Stored data entries
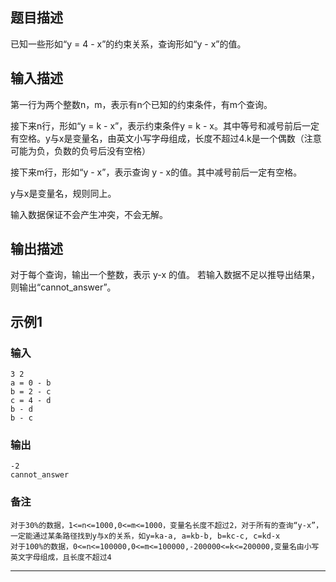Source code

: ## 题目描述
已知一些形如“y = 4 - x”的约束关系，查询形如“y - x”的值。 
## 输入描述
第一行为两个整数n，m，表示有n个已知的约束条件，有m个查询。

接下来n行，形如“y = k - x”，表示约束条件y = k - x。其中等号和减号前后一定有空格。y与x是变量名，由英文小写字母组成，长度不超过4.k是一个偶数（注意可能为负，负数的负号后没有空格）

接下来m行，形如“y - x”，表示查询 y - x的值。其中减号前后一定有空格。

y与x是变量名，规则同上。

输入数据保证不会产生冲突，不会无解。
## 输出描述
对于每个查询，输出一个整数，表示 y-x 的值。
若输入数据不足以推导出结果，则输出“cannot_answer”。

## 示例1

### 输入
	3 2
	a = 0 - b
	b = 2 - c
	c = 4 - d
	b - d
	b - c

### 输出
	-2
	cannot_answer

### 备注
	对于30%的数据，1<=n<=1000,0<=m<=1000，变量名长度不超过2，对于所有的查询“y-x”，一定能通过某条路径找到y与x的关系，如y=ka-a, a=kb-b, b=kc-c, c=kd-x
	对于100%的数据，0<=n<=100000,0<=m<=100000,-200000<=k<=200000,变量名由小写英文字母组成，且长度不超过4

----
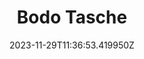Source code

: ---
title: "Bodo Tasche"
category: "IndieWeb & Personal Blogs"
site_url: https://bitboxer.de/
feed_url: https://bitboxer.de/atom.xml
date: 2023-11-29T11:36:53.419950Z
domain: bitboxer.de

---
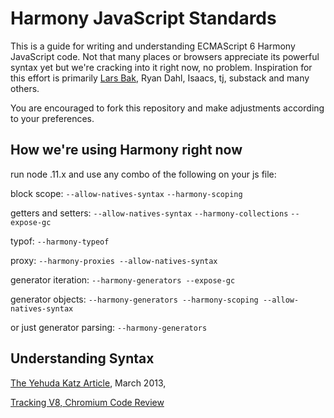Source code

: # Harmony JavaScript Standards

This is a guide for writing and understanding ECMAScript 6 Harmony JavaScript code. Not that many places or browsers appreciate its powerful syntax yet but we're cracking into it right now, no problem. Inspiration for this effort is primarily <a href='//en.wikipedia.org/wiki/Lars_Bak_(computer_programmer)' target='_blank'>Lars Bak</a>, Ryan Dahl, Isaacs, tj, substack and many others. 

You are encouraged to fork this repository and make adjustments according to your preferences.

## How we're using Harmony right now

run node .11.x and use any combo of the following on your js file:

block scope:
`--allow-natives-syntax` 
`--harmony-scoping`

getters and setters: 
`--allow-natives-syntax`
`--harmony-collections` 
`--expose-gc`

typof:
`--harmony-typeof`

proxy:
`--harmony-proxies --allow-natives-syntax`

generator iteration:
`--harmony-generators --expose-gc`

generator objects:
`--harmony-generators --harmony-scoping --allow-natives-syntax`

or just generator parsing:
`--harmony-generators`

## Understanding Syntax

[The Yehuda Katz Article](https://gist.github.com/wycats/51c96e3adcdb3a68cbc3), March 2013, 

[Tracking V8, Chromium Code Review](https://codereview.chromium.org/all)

==

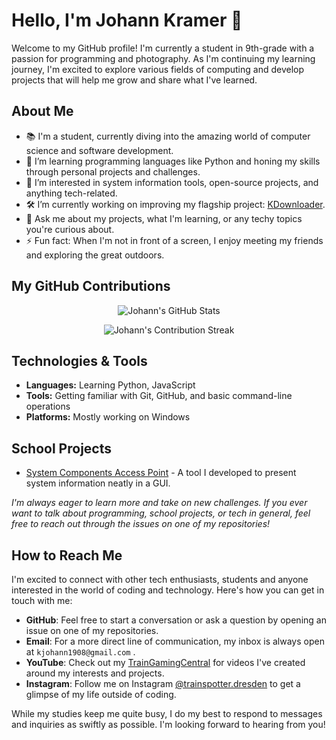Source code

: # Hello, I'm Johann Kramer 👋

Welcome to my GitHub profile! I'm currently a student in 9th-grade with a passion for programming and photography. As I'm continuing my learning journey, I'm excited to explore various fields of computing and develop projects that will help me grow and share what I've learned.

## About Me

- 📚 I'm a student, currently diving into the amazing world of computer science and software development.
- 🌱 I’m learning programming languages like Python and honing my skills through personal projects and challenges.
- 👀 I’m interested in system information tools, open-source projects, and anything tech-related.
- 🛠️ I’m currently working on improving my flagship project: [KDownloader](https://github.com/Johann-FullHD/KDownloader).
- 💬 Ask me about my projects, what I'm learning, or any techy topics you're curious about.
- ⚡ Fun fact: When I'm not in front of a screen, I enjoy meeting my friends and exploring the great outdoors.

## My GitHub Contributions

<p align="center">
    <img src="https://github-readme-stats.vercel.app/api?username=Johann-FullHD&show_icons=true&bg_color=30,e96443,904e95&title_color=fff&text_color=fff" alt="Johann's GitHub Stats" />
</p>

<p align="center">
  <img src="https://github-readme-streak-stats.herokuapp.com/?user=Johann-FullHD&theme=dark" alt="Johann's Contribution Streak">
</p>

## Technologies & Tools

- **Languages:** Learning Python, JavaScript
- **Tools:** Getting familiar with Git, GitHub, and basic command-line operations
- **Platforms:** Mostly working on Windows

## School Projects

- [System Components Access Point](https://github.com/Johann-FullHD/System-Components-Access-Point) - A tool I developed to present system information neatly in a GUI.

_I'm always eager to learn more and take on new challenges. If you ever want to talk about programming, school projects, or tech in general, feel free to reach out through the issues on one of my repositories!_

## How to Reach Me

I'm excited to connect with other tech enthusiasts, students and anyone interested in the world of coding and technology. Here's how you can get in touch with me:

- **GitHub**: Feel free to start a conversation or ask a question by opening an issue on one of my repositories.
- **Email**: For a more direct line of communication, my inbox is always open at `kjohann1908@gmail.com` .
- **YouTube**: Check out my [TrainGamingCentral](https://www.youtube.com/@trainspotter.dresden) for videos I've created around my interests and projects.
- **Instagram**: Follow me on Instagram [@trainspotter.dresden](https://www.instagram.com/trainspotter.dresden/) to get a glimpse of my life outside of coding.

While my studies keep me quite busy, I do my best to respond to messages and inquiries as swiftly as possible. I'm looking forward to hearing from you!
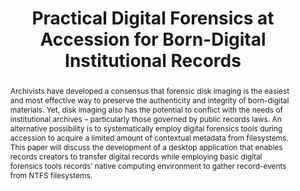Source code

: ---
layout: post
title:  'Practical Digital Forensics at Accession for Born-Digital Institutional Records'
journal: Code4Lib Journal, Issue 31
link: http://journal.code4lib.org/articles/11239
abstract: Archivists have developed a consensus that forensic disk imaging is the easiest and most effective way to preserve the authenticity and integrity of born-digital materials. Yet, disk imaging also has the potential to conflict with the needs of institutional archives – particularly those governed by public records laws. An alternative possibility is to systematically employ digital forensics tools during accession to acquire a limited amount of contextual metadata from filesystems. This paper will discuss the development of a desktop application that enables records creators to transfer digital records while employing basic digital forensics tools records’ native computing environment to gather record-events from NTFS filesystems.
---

**TRY IT:** Nothing should appear in the answer except the lines above from the line with "- **Languages:** Learning Python, JavaScript" through the line with "## School Projects", both included, written out exactly.

**TASK RESULT:**
- **Languages:** Learning Python, JavaScript
- **Tools:** Getting familiar with Git, GitHub, and basic command-line operations
- **Platforms:** Mostly working on Windows

## School Projects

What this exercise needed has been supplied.